A Case for an ODRI Network

nano

unread,

May 25, 2006, 5:04:02 AM5/25/06

to okopipi-dev

Here is the interesting paper in question:
http://www.cs.uiowa.edu/~ghosh/sigcomm2003.pdf

I encourage you to read the paper, but even if you don't, my
description here should make sense.

Introduction

First, an introduction to de Bruijn graphs. De Bruijn graphs (usually
with a lower-case "de") are a class of graph
(http://mathworld.wolfram.com/Graph.html) that has had much recent
attention in mathematical circles because of their nearly optimal
routing capabilities. They are special kinds of graphs that are built
in such a way that the maximum number of hops from one node to another
is always a constant factor, no matter how many nodes are in the
network, and yet the degree of the graph (the number of out-bound
connections per node) is also constant. That means that, for example,
with a constant degree of ten, the maximum number of hops for any path
in the network is a constant number, like six (for a million nodes in
the network). This makes it roughly two to three times faster than
other p2p networks like Chord, CAN, Pastry, etc., which enables us to
halve the degree of the network from the usual ~20 peers to ~10 (which
lowers network overhead), while still maintaining nearly 100% faster
routing.

Down the Rabbit Hole

Here we go. The following is an in-depth description of de Bruin
graphs, which will in turn be followed by a description of ODRI, a p2p
network topology which is based on a de Bruijn graph topology.
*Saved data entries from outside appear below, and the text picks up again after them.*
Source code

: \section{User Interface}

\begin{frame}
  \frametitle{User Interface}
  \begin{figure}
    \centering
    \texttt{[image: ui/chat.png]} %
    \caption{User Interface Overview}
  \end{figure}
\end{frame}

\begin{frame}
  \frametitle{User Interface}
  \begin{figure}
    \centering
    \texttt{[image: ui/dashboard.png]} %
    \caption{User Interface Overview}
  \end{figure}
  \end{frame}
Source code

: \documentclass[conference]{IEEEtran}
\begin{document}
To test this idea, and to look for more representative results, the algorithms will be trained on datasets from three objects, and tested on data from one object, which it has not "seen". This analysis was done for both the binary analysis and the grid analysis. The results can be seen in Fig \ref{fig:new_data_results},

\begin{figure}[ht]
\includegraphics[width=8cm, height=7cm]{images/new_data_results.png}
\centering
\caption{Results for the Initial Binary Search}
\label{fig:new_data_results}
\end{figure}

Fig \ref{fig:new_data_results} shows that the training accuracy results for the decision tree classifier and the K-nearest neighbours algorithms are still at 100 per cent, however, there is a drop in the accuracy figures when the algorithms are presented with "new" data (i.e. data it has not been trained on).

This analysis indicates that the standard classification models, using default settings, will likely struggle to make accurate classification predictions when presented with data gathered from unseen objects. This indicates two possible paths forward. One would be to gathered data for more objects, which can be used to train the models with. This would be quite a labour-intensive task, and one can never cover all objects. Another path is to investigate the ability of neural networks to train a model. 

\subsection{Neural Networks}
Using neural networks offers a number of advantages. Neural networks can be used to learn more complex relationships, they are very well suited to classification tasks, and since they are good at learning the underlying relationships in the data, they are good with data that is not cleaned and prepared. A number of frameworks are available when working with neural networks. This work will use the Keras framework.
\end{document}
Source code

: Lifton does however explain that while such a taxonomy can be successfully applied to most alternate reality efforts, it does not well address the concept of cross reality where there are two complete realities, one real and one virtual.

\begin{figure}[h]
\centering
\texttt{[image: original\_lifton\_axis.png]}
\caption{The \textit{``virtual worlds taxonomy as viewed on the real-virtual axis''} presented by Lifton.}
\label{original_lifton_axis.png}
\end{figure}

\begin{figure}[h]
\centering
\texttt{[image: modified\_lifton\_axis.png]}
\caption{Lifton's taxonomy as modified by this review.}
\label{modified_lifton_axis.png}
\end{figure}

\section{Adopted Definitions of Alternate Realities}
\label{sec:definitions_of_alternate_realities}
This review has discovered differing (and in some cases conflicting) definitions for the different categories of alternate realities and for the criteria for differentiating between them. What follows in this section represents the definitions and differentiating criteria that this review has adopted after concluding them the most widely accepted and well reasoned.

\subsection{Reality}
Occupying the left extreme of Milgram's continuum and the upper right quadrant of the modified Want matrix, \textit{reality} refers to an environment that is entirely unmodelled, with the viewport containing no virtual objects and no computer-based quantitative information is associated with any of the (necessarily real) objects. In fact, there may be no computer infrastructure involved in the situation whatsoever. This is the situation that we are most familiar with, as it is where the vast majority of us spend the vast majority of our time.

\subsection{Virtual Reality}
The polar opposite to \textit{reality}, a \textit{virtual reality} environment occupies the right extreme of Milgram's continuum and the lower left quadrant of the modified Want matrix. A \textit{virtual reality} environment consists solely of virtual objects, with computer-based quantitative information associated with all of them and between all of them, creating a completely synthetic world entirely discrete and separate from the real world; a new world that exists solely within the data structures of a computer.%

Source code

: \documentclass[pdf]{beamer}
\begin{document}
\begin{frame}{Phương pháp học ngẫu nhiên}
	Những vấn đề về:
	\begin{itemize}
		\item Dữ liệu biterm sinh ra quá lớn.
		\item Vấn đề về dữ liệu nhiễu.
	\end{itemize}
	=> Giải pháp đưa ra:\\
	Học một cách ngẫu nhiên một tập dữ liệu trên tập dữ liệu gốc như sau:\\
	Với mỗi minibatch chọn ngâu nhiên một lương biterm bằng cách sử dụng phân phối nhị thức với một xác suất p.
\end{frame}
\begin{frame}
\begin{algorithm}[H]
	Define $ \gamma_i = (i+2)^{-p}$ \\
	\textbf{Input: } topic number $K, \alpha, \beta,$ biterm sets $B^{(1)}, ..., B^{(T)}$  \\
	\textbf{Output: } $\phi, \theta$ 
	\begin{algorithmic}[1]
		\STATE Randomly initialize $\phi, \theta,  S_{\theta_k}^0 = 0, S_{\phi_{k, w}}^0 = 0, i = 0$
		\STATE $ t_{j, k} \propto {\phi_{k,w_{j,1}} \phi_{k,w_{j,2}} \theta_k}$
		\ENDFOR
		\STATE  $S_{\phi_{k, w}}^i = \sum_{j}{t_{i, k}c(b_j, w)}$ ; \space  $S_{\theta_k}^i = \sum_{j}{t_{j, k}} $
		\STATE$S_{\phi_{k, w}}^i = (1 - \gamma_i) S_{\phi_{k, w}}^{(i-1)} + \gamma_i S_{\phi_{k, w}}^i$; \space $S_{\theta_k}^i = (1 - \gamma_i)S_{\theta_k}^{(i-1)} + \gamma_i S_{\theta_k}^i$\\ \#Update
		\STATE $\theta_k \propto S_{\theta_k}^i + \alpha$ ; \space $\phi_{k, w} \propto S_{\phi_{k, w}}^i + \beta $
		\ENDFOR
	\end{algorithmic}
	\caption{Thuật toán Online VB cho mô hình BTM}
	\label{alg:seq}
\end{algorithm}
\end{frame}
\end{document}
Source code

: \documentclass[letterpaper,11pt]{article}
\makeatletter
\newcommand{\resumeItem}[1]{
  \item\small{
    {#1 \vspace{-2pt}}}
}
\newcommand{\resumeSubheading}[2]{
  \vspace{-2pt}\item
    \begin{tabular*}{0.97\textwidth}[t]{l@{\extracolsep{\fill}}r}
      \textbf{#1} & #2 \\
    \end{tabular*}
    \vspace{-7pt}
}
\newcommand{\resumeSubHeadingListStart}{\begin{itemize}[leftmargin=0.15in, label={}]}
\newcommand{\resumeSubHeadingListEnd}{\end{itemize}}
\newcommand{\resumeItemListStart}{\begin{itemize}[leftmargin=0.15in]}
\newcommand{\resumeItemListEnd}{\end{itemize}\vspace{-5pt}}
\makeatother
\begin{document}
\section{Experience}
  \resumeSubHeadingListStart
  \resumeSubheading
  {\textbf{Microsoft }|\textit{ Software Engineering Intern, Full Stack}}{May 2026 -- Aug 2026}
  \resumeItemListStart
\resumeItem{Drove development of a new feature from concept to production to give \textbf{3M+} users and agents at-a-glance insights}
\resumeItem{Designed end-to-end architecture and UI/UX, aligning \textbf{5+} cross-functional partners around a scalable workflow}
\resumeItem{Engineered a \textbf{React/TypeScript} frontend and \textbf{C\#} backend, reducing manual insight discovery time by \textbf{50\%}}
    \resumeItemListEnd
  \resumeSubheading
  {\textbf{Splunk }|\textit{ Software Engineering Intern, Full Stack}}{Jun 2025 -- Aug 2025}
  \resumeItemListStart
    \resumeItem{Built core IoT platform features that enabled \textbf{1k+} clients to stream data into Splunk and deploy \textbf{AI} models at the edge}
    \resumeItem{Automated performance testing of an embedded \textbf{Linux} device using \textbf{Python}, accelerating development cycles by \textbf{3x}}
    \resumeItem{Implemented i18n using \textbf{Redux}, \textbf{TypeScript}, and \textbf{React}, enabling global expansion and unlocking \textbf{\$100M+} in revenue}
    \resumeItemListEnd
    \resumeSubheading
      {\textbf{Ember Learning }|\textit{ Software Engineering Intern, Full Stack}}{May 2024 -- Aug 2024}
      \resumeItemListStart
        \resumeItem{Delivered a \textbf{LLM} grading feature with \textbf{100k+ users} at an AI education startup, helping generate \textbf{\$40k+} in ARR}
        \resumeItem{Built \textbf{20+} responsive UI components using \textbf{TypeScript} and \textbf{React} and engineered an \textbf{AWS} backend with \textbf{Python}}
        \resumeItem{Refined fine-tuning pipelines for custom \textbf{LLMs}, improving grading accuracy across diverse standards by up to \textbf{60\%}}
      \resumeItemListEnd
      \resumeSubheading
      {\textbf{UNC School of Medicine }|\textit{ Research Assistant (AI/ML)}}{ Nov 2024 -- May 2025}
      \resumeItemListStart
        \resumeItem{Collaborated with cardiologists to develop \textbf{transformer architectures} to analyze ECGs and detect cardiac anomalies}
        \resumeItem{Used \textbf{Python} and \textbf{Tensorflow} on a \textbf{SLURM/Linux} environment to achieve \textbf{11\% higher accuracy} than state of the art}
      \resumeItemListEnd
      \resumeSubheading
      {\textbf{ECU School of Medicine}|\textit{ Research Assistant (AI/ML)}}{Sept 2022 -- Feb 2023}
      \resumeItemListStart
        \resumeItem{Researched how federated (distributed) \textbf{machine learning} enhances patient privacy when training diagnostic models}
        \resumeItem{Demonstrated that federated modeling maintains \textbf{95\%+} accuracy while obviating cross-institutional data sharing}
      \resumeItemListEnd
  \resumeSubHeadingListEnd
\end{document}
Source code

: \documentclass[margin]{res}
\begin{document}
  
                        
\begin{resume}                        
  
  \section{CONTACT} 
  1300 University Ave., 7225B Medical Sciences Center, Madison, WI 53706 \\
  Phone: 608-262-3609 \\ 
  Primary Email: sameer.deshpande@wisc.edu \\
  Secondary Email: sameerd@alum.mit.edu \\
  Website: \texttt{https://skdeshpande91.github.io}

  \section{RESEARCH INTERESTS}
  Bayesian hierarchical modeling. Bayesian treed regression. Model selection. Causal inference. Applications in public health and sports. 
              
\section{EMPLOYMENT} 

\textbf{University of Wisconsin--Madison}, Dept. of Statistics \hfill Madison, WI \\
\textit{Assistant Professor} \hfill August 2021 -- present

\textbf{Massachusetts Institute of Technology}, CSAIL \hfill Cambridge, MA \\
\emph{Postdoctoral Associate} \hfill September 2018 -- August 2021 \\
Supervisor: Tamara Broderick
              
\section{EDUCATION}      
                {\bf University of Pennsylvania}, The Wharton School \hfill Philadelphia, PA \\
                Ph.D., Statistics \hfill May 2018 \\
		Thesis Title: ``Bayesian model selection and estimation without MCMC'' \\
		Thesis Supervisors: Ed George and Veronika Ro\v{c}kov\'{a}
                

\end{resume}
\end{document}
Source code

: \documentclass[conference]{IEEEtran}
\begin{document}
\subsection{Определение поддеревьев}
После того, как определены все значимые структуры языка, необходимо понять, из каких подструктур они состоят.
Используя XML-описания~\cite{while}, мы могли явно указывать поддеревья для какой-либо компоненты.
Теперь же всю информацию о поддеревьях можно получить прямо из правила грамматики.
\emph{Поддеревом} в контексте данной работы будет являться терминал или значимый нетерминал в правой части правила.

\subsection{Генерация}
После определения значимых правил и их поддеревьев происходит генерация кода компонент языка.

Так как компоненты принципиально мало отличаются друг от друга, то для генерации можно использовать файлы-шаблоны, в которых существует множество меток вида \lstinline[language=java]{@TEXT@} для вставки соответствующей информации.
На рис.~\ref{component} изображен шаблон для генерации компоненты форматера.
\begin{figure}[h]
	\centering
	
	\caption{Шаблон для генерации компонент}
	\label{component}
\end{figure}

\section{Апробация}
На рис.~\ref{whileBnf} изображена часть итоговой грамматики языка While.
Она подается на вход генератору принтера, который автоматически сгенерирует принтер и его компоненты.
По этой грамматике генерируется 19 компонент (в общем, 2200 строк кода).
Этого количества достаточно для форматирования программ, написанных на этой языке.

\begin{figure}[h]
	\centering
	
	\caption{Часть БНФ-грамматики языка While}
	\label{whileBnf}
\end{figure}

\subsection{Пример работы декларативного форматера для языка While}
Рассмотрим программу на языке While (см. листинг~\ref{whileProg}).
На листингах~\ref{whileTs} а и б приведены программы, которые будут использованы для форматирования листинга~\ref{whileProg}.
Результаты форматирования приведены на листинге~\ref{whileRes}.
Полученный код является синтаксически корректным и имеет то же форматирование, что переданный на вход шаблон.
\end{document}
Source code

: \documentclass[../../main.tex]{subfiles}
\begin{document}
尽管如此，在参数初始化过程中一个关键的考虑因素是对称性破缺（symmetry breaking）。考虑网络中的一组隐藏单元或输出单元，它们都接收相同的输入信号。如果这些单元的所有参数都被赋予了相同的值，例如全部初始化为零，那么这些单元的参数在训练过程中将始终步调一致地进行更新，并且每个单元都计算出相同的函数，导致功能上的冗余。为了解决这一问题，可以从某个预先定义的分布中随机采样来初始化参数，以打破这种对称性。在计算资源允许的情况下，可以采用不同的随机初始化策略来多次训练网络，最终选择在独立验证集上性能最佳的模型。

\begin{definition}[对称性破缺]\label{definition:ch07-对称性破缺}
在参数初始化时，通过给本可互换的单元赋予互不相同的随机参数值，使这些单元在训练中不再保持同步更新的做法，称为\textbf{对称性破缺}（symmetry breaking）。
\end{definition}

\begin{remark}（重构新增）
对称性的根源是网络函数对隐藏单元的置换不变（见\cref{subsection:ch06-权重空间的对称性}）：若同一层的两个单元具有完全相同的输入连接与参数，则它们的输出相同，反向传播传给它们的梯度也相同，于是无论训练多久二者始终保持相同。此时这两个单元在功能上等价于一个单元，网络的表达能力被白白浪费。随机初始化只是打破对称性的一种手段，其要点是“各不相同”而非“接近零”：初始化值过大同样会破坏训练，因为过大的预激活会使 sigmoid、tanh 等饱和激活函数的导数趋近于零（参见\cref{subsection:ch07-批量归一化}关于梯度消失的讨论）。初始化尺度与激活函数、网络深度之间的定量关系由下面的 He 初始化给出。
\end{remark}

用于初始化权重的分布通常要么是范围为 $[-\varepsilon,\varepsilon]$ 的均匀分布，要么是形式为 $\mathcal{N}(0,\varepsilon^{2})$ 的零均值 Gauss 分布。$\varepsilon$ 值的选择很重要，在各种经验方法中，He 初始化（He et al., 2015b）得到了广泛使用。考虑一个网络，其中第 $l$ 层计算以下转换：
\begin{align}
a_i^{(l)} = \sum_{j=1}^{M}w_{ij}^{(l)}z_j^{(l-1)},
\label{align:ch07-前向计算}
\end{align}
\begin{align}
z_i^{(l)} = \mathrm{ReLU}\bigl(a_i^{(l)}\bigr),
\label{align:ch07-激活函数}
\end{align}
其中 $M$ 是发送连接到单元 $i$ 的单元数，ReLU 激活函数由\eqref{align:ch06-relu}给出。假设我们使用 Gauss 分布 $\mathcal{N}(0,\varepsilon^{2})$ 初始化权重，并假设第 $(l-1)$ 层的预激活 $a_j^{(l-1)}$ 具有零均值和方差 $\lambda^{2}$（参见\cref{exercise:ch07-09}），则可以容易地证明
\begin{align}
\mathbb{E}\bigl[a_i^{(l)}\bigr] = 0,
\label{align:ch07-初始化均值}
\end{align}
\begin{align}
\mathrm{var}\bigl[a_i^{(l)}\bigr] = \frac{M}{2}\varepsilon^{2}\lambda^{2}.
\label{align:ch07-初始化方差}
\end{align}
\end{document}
A de Bruijn graph has two variables: the degree of the graph (k), and
the diameter of the graph (D). The number of nodes in the graph is N,
where N = k^D. The classic example is that of a network with k=2 and
D=3. Each node in the graph has a string label, where the string is D
characters long, and each character is a digit with base k. So, in our
(2,3) de Bruijn graph, each node has a label like: 000, 001, 010, etc.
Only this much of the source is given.